In [5]:
# 1. Imports
from lxml import html
import requests, time
from IPython.display import display, Markdown


# 2. Load Raw HTML
url = "https://www.sec.gov/Archives/edgar/data/1835632/000183563225000051/q425_8kx212025ex-991.htm"
headers = {
    "User-Agent": "Kris at Safe Harbor Stocks (kris@safeharborstocks.com)"
}

response = requests.get(url, headers=headers)
time.sleep(1.0)  # ✅ throttle to avoid hammering SEC servers
raw_html = response.text

with open("output/raw_exhibit.html", "w", encoding="utf-8") as f:
    f.write(raw_html)

# 4. Parse HTML Tree
tree = html.fromstring(raw_html)

# 5. Confirm Tree Type
print(f"Parsed tree type: {type(tree)}")  # should be <class 'lxml.html.HtmlElement'>

# 6. Extract <body> Element
body_elements = tree.xpath('//body')
if not body_elements:
    raise ValueError("No <body> tag found in HTML.")
body = body_elements[0]

# 7. Inspect First-Level Children Tags
print("First-level children in <body>:")
for child in body.iterchildren():
    print(child.tag)

# 8. Extract and Remove <table> Elements
tables = body.xpath('.//table')
print(f"Found {len(tables)} tables to remove")

for table in tables:
    parent = table.getparent()
    if parent is not None:
        parent.remove(table)

# 9. Checkpoint After Table Removal
print("First-level children in <body> after table removal:")
for child in body.iterchildren():
    print(child.tag)

# 10. Save Cleaned Body HTML
cleaned_html = html.tostring(body, pretty_print=True, encoding='unicode')

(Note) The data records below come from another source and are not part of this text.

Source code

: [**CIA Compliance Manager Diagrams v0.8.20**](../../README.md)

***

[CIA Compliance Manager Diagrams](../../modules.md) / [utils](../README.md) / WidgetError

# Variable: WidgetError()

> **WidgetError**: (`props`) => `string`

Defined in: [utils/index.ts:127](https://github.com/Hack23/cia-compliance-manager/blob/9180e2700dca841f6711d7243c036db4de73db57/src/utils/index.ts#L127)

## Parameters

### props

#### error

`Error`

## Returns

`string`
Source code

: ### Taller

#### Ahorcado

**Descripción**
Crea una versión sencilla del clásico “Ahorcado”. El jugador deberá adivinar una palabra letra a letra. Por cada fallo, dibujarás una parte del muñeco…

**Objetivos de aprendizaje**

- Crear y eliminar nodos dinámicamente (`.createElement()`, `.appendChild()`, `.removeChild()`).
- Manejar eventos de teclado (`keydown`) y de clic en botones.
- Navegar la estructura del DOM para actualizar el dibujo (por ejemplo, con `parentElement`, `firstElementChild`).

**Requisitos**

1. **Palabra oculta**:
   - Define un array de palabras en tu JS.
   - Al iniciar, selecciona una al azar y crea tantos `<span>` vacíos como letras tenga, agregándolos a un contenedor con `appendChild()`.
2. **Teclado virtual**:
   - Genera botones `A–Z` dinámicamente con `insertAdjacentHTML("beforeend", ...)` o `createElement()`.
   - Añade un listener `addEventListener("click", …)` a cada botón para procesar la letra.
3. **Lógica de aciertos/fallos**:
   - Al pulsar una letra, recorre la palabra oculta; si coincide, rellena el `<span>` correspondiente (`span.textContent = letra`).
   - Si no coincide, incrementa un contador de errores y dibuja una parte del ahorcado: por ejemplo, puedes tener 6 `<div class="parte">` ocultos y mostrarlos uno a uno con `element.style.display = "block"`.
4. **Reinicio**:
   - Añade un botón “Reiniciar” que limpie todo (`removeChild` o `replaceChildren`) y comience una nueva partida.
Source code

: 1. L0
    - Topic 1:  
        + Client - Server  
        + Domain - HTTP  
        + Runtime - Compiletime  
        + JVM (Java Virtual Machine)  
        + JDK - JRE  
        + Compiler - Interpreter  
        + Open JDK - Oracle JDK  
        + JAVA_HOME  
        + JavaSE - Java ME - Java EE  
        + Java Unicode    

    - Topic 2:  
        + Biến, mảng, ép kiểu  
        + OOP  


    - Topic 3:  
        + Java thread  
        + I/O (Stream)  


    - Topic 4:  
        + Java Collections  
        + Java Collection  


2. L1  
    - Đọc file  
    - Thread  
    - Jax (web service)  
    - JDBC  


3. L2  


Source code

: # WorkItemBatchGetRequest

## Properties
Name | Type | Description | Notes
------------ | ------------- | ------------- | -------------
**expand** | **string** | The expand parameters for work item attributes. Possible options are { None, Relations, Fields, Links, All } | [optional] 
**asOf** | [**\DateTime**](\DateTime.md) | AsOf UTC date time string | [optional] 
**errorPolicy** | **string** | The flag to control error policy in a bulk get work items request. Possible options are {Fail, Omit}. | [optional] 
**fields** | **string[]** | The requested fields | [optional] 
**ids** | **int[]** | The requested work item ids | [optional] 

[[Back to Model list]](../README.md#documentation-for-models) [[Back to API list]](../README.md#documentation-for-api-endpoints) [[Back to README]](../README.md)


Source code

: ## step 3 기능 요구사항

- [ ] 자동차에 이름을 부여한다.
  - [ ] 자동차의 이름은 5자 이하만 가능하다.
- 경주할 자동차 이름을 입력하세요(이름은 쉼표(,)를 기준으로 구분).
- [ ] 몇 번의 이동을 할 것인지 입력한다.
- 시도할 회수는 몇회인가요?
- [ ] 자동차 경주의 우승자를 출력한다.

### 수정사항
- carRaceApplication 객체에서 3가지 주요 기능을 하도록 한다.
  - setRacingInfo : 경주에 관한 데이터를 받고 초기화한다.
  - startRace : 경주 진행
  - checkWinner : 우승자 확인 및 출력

with open("output/cleaned_exhibit_body.html", "w", encoding="utf-8") as f:
    f.write(cleaned_html)

print("✅ Saved cleaned body HTML to 'output/cleaned_exhibit_body.html'")


Parsed tree type: <class 'lxml.html.HtmlElement'>
First-level children in <body>:
document
Found 10 tables to remove
First-level children in <body> after table removal:
document
✅ Saved cleaned body HTML to 'output/cleaned_exhibit_body.html'